> RECORDED DATA:
☆ ☆ ☆
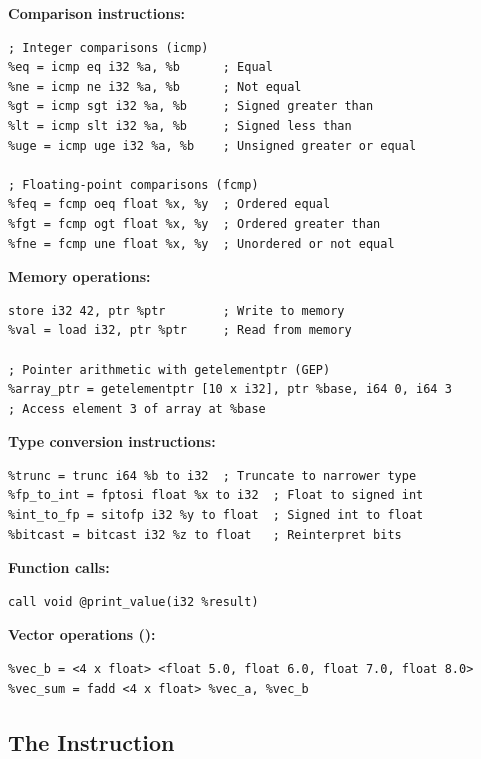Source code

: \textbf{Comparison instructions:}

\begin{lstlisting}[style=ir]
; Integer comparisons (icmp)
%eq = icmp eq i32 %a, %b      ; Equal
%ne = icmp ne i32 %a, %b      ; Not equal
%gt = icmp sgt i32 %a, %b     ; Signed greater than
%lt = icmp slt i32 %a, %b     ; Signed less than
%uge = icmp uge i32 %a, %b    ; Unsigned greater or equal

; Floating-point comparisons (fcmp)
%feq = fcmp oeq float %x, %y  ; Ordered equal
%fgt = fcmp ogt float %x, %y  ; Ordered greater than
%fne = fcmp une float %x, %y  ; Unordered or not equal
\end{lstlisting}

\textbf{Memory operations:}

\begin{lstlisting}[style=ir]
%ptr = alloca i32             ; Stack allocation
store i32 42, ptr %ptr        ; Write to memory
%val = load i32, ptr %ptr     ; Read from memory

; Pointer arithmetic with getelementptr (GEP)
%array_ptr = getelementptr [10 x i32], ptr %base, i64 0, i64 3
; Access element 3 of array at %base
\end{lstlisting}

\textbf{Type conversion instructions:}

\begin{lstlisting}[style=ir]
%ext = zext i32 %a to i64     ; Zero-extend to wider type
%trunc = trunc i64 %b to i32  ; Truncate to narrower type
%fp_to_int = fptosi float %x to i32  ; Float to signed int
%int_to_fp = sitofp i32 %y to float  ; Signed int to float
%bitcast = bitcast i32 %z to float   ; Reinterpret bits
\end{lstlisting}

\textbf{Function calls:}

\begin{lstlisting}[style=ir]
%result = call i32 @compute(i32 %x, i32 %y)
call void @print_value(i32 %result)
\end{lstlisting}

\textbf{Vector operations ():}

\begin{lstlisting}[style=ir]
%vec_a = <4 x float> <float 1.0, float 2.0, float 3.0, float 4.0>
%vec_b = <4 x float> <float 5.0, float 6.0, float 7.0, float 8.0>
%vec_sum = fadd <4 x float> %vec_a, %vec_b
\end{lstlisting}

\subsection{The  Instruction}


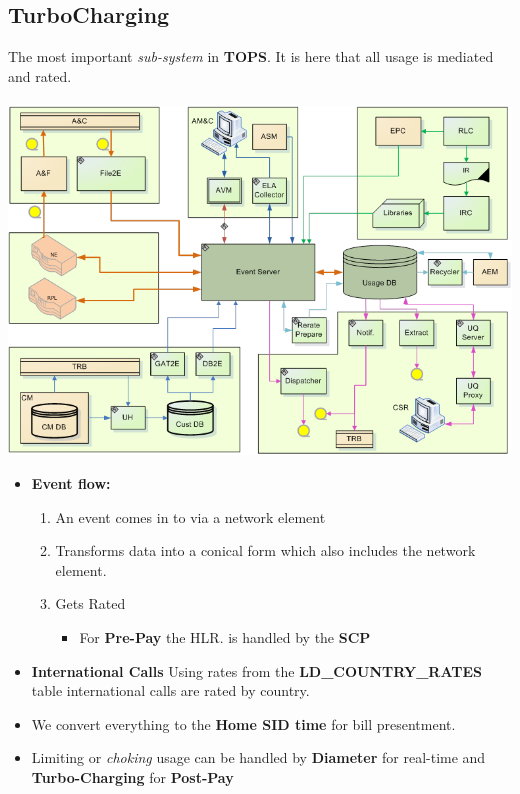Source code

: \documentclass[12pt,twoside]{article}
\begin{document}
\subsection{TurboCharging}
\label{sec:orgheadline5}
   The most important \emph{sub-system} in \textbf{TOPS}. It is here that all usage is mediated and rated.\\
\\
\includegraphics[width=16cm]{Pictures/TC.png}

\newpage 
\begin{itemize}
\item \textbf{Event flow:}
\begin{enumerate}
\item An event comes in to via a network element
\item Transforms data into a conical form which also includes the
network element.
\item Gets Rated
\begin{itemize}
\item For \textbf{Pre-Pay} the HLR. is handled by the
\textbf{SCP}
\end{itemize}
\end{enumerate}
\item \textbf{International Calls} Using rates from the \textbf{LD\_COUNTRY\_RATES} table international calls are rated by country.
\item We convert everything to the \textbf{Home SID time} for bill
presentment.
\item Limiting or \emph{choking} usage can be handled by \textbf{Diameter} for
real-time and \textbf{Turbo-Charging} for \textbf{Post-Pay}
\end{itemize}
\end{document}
☆ ☆ ☆
> TASK INSTRUCTIONS:
Where a line in the records above contains the word "from", copy that line.

> SOLVED EXERCISE:
%val = load i32, ptr %ptr     ; Read from memory
\item \textbf{International Calls} Using rates from the \textbf{LD\_COUNTRY\_RATES} table international calls are rated by country.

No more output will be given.